Another group is identifying immune changes in hepatitis patients given interferon, a cytokine known to cause CFS-like symptoms. Suhadolnik and his colleagues demonstrate here that IFN-a, the main inducer of the intracellular response to viruses, bacteria and other pathogens, is not enhanced in CFS patients that are presumably under pathogenic attack. This suggests a breakdown of the IFN mediated immune response in CFS.
This large study helped to settle some issues and raised several new questions regarding CFS. First a statistical analysis indicating depressed patients do not commonly suffer from the core symptoms characteristic of CFS provided further evidence the two diseases have different etiologies.
Significantly increased levels of RNase fragmentation in CFS patients vs. depressed patients and healthy controls substantiated the above finding and confirmed RNase L fragmentation as a potential biomarker for CFS. Significantly decreased NK cell activity in CFS patients vs. controls provided further confirmation NK activity is reduced in CFS.
Perhaps more importantly NK cell activity levels were negatively correlated with RNase L fragmentation; this is the first time these two immune abnormalities have been linked and again suggests the centrality of RNase L disruption in CFS. Most interestingly several blood chemistry measures that were significantly different in CFS patients vs. controls were also correlated with RNase L fragmentation.
Since some of these do not have an immune basis this suggests RNase L dysfunction may effect other than immune functioning in CFS patients. Intriguingly, in contrast to controls not in contact with CFS patients, healthy controls in contact with CFS patients displayed several abnormalities (increased RNase L fragmentation, IFN activation, etc.) suggesting infection and immune activation.

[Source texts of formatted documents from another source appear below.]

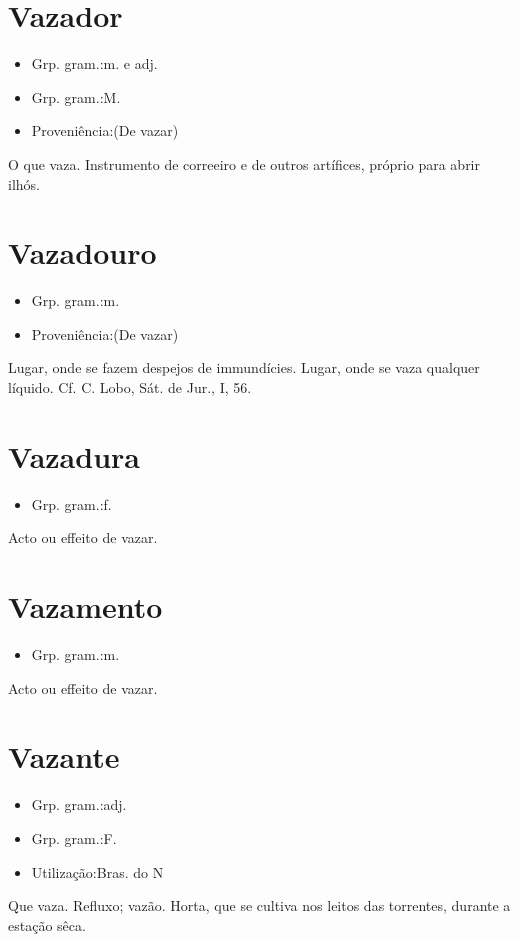 \documentclass{article}
\begin{document}
\section{Vazador}
\begin{itemize}
\item {Grp. gram.:m.  e  adj.}
\end{itemize}
\begin{itemize}
\item {Grp. gram.:M.}
\end{itemize}
\begin{itemize}
\item {Proveniência:(De \textunderscore vazar\textunderscore )}
\end{itemize}
O que vaza.
Instrumento de correeiro e de outros artífices, próprio para abrir ilhós.
\section{Vazadouro}
\begin{itemize}
\item {Grp. gram.:m.}
\end{itemize}
\begin{itemize}
\item {Proveniência:(De \textunderscore vazar\textunderscore )}
\end{itemize}
Lugar, onde se fazem despejos de immundícies.
Lugar, onde se vaza qualquer líquido. Cf. C. Lobo, \textunderscore Sát. de Jur.\textunderscore , I, 56.
\section{Vazadura}
\begin{itemize}
\item {Grp. gram.:f.}
\end{itemize}
Acto ou effeito de vazar.
\section{Vazamento}
\begin{itemize}
\item {Grp. gram.:m.}
\end{itemize}
Acto ou effeito de vazar.
\section{Vazante}
\begin{itemize}
\item {Grp. gram.:adj.}
\end{itemize}
\begin{itemize}
\item {Grp. gram.:F.}
\end{itemize}
\begin{itemize}
\item {Utilização:Bras. do N}
\end{itemize}
Que vaza.
Refluxo; vazão.
Horta, que se cultiva nos leitos das torrentes, durante a estação sêca.
\end{document}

That CFS patients did not display several of the measures of immune activation (increased IFN-a activity, platelet counts) found in the healthy contact controls suggests an area of immune deficiency in CFS patients. The last two findings will be explored further in a later paper.
*Update 9/08 – Later paper? What later paper? Four years later no paper has appeared. (So much for Landmark!)
Lloyd, A. 2003. Post-Infective Fatigue. In Handbook of Chronic Fatigue Syndrome. 108-122. Ed. Leonard Jason, Patricia Fennel, Renee Taylor and Charles Lapp.